Yes, empathy is a vital ingredient of being an effective leader…but so too is a sense of importance of achieving necessary outcomes/ results. Question: what is the ultimate consequence of a business not achieving a level of revenue sufficient to at least meet/ cover operating costs ? Answer: probable liquidation.

I’ve come to learn that the most effective leaders (including business owners/ managers) are those who practice management of other people using a “firm but fair” approach. In other words, while they have a good level of empathy as a core part of their character, they also are not afraid to “put their foot down” when they need to in order to drive the attainment of necessary outcomes. 

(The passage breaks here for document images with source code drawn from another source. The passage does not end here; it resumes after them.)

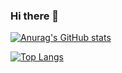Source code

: ### Hi there 👋

[![Anurag's GitHub stats](https://github-readme-stats.vercel.app/api?username=gunnsoo&count_private=true&show_icons=true&theme=tokyonight)](https://github.com/anuraghazra/github-readme-stats)

[![Top Langs](https://github-readme-stats.vercel.app/api/top-langs/?username=gunnsoo&layout=compact?hide=html,css)](https://github.com/anuraghazra/github-readme-stats)
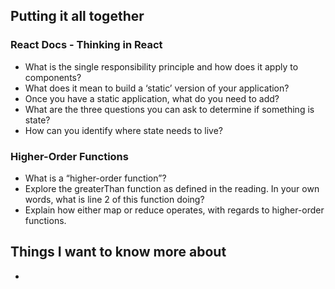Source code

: 
## Putting it all together
### React Docs - Thinking in React

- What is the single responsibility principle and how does it apply to components?
- What does it mean to build a ‘static’ version of your application?
- Once you have a static application, what do you need to add?
- What are the three questions you can ask to determine if something is state?
- How can you identify where state needs to live?


### Higher-Order Functions

- What is a “higher-order function”?
- Explore the greaterThan function as defined in the reading. In your own words, what is line 2 of this function doing?
- Explain how either map or reduce operates, with regards to higher-order functions.



## Things I want to know more about
- 
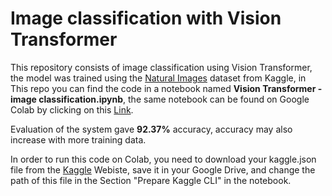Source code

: # Image classification with Vision Transformer
This repository consists of image classification using Vision Transformer, the model was trained using the [Natural Images](https://www.kaggle.com/prasunroy/natural-images) dataset from Kaggle, in This repo you can find the code in a notebook named **Vision Transformer - image classification.ipynb**, the same notebook can be found on Google Colab by clicking on this [Link](https://colab.research.google.com/github/IhabTALEB/Image-classification-with-Vision-Transformer/blob/master/Vision%20Transformer%20-%20image%20classification.ipynb). 

Evaluation of the system gave **92.37%** accuracy, accuracy may also increase with more training data.

In order to run this code on Colab, you need to download your kaggle.json file from the [Kaggle](https://www.kaggle.com/) Webiste, save it in your Google Drive, and change the path of this file in the Section "Prepare Kaggle CLI" in the notebook.
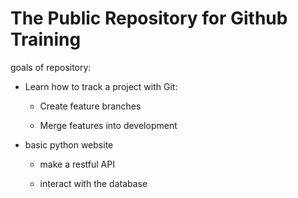 # The Public Repository for Github Training
goals of repository:

* Learn how to track a project with Git:
  * Create feature branches 
  
  * Merge features into development 
  

* basic python website

  * make a restful API
  
  * interact with the database
  
  
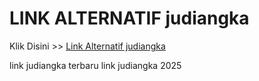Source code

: # LINK ALTERNATIF judiangka

Klik Disini >> <a href="https://linksto.pages.dev/">Link Alternatif judiangka </a>

link judiangka terbaru
link judiangka 2025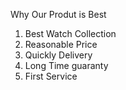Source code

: Why Our Produt is Best
1. Best Watch Collection
2. Reasonable Price
3. Quickly Delivery
4. Long Time guaranty
5. First Service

It’s a little like effective parenting really. As parents we provide sufficient scope for our children to learn for – and about – themselves, yet we also put certain boundaries in place which ensure that our children come to understand certain values that we wish to impart to them and practice certain behaviours that achieve acceptable/ desirable outcomes/ results. Conversely, if as parents we fail to create and enforce such boundaries then the chances are good that our children’s characters will be shaped almost entirely by other people in the environments that they are mainly situated (e.g. school, friends, etc) – often not for the better.

In the same vein, if a business is to achieve a level of sales/ fee revenue which ensures its viability in a competitive market then its stakeholders must practice behaviours that are proven to at least contribute to such successful outcomes. The leader of the organisation/ business has a primary duty/ responsibility to protect and enhance/ grow the brand of the organisation/ business which they represent; and the key way that this is achieved is through the stakeholders doing the things that the leader guides them to do.

In some organisations stakeholders display a high level of resistance to being told what to do (irrespective of how diplomatic and fair minded the leader has been in communicating their request for particular action to take place). In this case, leaders can choose to either:

a) Allow strong-willed stakeholders to continue to resist performing the requested action/ practices; or

b) Use a more stern/ direct tone/ approach to re-emphasise their request for action.

If a stakeholder refuses to perform particular actions that the balance of stakeholders of the same status have agreed to support, then the leader (directors/ manager) needs to consider the enforcement of the relevant legal agreement to achieve compliance in respect of the defiant stakeholder. This is where many organisations come unstuck due to neither governance nor management having the necessary strength/ commitment to enforce relevant provisions of a formal agreement as/ when a situation arises that justifies the invoking/ enforcement of the given provision. 

My suggestion to governance/ management around the world is don’t include any provisions in your formal agreements that you’re not prepared to enforce if/ when push comes to shove. By doing so, you will only be making a mockery of your processes and your organisation at large.